All of these drums listed are good - it just depends what you want.
Starclassic? Agreed - awesome sounding kit. I've had one for 6 years and it always sounds good. A friend of mine has a low end Tama and, with the right tuning and micing, sounds awesome too.
Pearl Masters? Excellent kit. Big fat tone - solid drums that can last a lifetime. This was my first "real" kit - still have it, still love the power and projection.
Yamaha Recording Customs - Well, there is a reason they are so revered. Just have a great, dialed-in sign. Don't own a set but have recorded in several studios where it was the in-studio kit. Great rock kit - the type of kit that will always work.
DW Collectors - Again, a great kit. I managed to get a six-piece 90's one for $800. Had to check with police to see if it was stolen. It wasn't - best money I ever spent on drums.

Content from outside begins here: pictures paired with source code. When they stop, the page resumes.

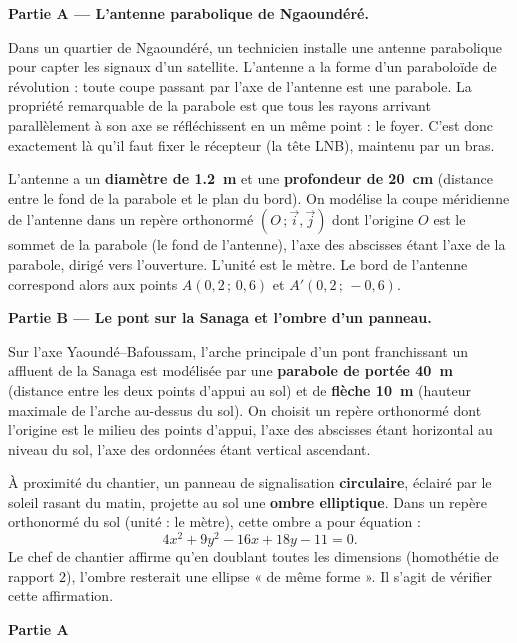 \documentclass[11pt]{article}
\newcommand{\cle}[1]{{\popxbold\color{popdark}#1}}
\newcounter{popsec}
\newcounter{popsub}
\newcommand{\courssub}[1]{%
  \stepcounter{popsub}%
  \par\vspace{9pt}\noindent{\popxbold\fontsize{11.5}{13}\selectfont\color{popink}{\color{poporange}\thepopsec.\thepopsub}\hspace{6pt}#1}\par\nopagebreak\vspace{4pt}
}
\begin{document}
\courssub{Situation}

\textbf{Partie A — L'antenne parabolique de Ngaoundéré.}

Dans un quartier de Ngaoundéré, un technicien installe une antenne parabolique pour capter les signaux d'un satellite. L'antenne a la forme d'un paraboloïde de révolution : toute coupe passant par l'axe de l'antenne est une \cle{parabole}. La propriété remarquable de la parabole est que tous les rayons arrivant parallèlement à son axe se réfléchissent en un même point : le \cle{foyer}. C'est donc exactement là qu'il faut fixer le récepteur (la tête LNB), maintenu par un bras.

L'antenne a un \textbf{diamètre de \SI{1,2}{m}} et une \textbf{profondeur de \SI{20}{cm}} (distance entre le fond de la parabole et le plan du bord). On modélise la coupe méridienne de l'antenne dans un repère orthonormé $(O\,;\vec{i},\vec{j})$ dont l'origine $O$ est le sommet de la parabole (le fond de l'antenne), l'axe des abscisses étant l'axe de la parabole, dirigé vers l'ouverture. L'unité est le mètre. Le bord de l'antenne correspond alors aux points $A(0,2\,;\,0,6)$ et $A'(0,2\,;\,-0,6)$.

\textbf{Partie B — Le pont sur la Sanaga et l'ombre d'un panneau.}

Sur l'axe Yaoundé--Bafoussam, l'arche principale d'un pont franchissant un affluent de la Sanaga est modélisée par une \textbf{parabole de portée \SI{40}{m}} (distance entre les deux points d'appui au sol) et de \textbf{flèche \SI{10}{m}} (hauteur maximale de l'arche au-dessus du sol). On choisit un repère orthonormé dont l'origine est le milieu des points d'appui, l'axe des abscisses étant horizontal au niveau du sol, l'axe des ordonnées étant vertical ascendant.

À proximité du chantier, un panneau de signalisation \textbf{circulaire}, éclairé par le soleil rasant du matin, projette au sol une \textbf{ombre elliptique}. Dans un repère orthonormé du sol (unité : le mètre), cette ombre a pour équation :
\[ 4x^2+9y^2-16x+18y-11=0. \]
Le chef de chantier affirme qu'en doublant toutes les dimensions (homothétie de rapport $2$), l'ombre resterait une ellipse « de même forme ». Il s'agit de vérifier cette affirmation.

\courssub{Consignes}

\textbf{Partie A}
\end{document}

All of these kits sound great. It's hard to say one dominates or kicks the snot out of the others. Sometimes you prefer one over the others for no other reason than a gut reaction. Sometimes it can be be because your ears need a change. Sometimes it's a different tuning. Sometimes it is the heads.
And, to be truthful, I have an old Premier APK that had some of the best sounding toms. It was hardly high-end, around $500 for a shell pack back in the day (1990 I believe). It just needed fresh heads - coated ambassadors always worked - and it worked.
As for maple or birch? What's the old saying? Maple for live, birch for the studio. While I don't believe that 100%, it has usually been true. Birch seems to have a EQ curve that sounds good in the studio while maple has the bigger projection and depth that work live. The Yamaha Recording Customs are birch and were "it" for so many recordings. Birch became sort of a runner-up to maple for a while but it seems to have regained favor.
Bottom line, 90% of the kits out there will sound good if you give them a chance (tuning, head selection, proper micing and, of course, room).